In the listing below, report how many lines include the string "Monitoring", giving only that number.

(RECORDS SUPPLIED Opens)

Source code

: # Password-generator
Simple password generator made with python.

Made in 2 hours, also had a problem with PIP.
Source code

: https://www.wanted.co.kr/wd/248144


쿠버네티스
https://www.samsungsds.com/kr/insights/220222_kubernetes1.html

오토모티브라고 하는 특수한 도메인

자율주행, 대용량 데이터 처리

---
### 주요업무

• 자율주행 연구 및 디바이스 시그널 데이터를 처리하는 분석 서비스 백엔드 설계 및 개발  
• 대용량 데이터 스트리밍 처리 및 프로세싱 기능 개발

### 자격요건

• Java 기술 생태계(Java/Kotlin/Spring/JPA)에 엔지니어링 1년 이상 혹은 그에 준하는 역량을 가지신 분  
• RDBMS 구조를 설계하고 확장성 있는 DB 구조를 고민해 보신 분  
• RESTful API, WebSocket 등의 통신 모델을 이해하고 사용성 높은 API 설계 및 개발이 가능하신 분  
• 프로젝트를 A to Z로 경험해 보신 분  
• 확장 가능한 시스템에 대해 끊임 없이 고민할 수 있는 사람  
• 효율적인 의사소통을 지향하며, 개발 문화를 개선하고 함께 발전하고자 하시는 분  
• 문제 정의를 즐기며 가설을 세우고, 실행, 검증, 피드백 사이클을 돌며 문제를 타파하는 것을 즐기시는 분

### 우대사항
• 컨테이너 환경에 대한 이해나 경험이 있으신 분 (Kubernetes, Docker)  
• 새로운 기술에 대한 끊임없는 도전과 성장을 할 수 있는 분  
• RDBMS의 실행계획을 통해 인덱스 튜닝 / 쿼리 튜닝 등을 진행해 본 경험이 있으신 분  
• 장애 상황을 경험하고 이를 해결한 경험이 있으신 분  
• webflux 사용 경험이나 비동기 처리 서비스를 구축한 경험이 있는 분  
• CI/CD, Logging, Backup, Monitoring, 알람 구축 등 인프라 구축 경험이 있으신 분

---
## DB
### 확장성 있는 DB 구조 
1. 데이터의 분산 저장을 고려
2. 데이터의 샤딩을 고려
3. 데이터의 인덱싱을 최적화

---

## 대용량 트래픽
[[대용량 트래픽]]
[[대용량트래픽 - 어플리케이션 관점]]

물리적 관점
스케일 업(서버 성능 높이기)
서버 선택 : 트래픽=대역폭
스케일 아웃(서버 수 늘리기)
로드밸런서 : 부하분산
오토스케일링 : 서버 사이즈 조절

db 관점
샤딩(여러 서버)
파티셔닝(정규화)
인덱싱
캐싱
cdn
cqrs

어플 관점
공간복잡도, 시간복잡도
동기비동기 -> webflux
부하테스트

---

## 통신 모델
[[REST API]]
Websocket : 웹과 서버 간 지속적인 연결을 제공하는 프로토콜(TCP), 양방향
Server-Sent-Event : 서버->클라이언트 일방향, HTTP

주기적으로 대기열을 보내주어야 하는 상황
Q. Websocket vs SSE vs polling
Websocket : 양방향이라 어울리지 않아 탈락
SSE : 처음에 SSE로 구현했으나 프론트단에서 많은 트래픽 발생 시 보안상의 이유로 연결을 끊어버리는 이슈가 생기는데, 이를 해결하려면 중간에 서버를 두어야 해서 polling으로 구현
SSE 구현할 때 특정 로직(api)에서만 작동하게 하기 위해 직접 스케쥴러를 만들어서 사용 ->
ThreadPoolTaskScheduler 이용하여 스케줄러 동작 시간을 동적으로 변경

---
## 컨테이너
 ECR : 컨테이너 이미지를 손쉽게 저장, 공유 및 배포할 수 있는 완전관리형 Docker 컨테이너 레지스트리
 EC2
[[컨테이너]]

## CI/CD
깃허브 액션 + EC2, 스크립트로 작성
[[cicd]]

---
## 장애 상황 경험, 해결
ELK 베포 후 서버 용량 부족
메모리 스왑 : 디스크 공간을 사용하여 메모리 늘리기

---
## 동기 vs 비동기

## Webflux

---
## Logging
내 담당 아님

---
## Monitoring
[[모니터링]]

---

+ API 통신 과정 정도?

(RECORDS SUPPLIED Closes)

FINAL ANSWER: 2